### What you will do
In the data below, how many lines contain the string "Journal"? Give only the figure.

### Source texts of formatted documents
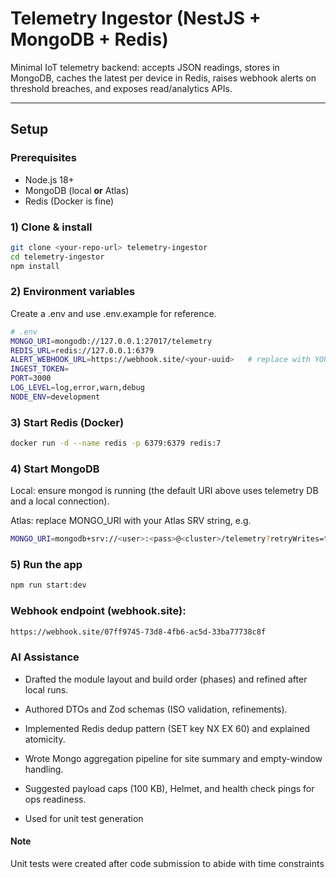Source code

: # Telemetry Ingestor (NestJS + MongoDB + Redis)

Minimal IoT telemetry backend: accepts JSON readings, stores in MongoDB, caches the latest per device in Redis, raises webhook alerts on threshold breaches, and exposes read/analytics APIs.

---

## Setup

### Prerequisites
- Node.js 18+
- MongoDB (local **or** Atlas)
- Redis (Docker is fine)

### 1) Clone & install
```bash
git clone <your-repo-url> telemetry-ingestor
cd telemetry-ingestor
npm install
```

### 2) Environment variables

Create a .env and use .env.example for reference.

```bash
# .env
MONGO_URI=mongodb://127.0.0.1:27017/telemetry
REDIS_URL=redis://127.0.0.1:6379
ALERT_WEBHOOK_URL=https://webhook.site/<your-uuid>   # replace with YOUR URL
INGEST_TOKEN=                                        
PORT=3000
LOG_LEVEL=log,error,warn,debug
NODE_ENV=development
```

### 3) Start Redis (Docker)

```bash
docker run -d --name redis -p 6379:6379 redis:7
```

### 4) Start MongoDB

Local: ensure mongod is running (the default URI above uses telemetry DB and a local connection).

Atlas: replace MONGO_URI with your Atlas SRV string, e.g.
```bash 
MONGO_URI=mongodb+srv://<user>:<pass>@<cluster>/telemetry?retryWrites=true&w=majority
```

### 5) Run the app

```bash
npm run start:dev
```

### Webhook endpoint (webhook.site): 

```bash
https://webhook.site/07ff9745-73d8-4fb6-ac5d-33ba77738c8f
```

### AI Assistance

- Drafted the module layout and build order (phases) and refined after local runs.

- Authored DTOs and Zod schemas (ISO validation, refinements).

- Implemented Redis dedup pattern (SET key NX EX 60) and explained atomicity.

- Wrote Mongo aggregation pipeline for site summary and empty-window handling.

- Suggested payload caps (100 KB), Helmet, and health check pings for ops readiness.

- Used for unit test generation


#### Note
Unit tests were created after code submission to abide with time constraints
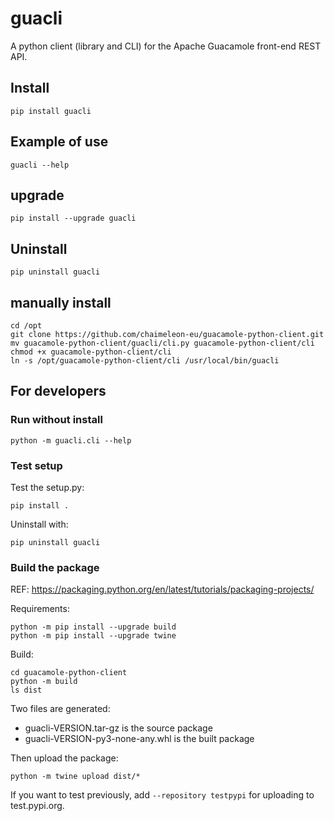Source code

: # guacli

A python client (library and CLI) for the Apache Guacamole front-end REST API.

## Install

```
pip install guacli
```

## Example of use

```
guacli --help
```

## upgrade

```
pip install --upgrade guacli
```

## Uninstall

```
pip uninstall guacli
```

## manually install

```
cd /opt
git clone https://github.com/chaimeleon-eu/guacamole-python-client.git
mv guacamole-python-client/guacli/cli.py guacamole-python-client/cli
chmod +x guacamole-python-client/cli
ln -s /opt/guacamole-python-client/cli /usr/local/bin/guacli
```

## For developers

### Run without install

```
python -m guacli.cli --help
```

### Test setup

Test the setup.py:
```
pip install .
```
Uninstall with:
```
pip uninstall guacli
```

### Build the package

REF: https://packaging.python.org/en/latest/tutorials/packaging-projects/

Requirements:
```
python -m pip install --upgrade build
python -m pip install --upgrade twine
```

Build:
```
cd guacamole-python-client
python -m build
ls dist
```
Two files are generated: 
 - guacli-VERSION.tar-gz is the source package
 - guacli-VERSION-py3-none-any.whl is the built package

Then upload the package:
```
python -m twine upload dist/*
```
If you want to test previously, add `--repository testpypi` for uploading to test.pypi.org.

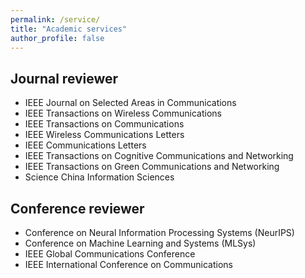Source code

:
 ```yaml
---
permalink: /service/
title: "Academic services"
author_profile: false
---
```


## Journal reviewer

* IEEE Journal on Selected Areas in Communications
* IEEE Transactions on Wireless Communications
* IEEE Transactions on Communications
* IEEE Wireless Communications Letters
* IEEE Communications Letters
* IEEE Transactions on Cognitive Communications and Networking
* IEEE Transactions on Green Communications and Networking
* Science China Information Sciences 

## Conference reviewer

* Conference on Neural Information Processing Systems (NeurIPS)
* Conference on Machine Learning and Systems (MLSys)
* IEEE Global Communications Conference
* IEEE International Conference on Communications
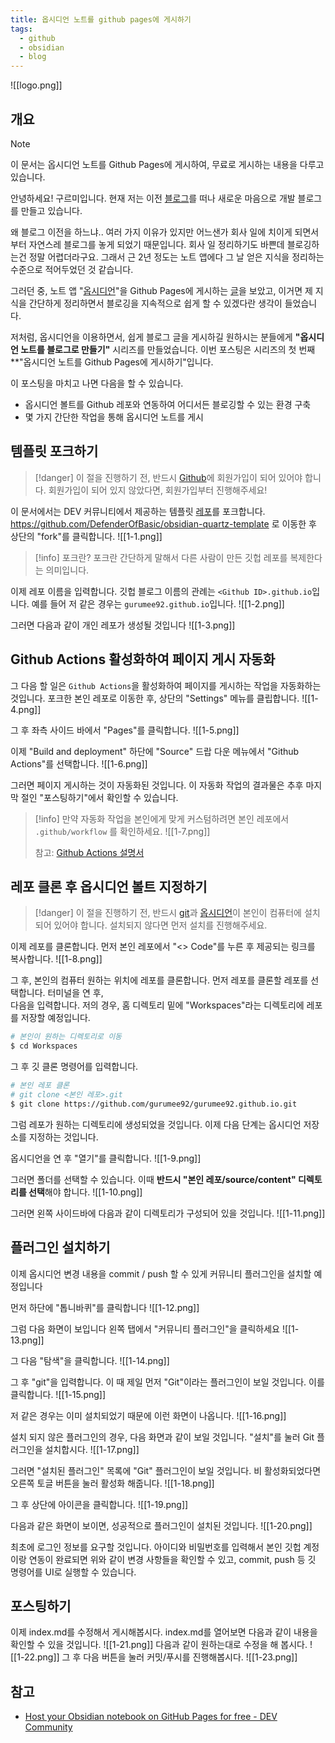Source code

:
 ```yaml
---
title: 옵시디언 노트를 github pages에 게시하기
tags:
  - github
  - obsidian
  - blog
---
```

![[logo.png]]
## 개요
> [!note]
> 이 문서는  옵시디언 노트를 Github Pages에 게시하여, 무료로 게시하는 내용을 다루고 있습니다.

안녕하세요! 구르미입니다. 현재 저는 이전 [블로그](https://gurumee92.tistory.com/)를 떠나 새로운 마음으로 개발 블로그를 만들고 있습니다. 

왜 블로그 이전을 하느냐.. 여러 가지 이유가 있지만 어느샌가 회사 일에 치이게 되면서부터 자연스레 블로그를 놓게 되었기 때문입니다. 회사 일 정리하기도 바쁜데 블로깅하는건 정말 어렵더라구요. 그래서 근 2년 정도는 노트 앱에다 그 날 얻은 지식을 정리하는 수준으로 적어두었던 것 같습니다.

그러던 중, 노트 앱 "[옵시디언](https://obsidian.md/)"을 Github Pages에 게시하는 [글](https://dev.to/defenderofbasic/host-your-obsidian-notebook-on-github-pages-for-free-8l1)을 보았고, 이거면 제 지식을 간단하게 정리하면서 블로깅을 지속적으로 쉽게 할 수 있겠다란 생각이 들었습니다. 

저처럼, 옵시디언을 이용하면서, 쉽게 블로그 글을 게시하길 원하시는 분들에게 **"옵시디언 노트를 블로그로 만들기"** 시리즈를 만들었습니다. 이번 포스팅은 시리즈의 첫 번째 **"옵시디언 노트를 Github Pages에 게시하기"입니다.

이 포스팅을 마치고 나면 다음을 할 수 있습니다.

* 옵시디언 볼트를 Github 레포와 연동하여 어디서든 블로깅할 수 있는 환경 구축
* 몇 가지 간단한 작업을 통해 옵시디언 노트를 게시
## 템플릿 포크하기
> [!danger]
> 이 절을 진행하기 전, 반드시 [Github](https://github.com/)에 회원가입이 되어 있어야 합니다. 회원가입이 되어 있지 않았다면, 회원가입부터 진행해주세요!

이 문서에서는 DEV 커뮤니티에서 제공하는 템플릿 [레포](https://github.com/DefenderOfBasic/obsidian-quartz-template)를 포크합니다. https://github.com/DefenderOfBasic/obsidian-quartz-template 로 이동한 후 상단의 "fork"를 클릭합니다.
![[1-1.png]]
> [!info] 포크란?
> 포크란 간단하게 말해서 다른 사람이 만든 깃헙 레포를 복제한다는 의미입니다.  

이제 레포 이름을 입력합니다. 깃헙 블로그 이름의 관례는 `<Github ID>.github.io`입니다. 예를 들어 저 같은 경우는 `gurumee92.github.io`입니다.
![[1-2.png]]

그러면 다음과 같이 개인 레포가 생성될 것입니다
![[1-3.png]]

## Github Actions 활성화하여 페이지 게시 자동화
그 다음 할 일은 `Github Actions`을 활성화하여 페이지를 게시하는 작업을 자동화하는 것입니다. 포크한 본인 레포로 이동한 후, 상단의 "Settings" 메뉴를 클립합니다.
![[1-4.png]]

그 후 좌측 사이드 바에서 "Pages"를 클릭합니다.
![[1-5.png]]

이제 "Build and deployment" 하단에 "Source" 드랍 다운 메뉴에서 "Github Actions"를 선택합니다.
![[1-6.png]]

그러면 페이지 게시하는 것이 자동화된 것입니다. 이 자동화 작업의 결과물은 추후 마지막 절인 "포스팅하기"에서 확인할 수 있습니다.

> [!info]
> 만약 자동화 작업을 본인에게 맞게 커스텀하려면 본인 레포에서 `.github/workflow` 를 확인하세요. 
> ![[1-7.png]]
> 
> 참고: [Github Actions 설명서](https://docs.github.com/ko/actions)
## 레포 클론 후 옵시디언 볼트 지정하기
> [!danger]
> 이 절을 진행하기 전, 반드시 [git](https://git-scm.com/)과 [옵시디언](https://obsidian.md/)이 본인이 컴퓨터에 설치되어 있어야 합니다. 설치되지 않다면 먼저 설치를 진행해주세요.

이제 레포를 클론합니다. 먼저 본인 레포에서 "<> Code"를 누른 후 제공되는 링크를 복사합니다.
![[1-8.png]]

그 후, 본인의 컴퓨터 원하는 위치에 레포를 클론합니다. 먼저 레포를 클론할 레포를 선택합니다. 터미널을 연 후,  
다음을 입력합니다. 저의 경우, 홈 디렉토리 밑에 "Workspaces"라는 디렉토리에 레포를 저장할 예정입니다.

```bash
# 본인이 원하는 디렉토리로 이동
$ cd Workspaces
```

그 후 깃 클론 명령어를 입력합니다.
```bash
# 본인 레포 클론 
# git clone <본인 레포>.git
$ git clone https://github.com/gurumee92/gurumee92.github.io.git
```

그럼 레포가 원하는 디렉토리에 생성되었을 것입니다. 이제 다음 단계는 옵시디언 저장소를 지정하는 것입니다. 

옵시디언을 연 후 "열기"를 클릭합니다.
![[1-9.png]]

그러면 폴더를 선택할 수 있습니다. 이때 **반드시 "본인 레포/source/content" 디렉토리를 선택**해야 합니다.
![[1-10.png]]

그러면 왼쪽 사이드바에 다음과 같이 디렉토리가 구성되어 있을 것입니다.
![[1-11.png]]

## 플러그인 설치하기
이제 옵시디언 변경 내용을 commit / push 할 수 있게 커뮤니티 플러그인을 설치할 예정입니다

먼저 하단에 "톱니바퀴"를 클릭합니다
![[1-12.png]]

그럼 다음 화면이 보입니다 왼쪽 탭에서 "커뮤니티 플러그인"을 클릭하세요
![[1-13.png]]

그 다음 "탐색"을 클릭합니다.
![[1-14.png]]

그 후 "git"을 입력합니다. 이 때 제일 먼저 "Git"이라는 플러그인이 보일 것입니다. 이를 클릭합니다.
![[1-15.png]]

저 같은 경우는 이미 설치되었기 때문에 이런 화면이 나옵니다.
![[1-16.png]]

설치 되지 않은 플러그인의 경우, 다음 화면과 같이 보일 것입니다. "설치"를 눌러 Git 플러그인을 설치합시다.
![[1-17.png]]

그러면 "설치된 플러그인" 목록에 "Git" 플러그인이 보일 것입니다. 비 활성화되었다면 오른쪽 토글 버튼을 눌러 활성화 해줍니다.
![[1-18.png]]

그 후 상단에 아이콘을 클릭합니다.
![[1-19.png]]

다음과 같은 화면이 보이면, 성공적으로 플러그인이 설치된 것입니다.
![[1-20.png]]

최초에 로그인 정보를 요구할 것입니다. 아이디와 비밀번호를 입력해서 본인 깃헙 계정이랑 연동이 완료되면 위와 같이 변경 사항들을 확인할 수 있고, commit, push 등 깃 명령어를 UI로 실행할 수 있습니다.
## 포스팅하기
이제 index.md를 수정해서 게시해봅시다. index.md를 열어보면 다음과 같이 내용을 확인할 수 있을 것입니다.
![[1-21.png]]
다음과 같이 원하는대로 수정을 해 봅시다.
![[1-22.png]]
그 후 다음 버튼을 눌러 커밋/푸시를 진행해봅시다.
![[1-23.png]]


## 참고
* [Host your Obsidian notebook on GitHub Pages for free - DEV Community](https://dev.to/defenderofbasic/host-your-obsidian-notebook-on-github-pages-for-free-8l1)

### Response area
2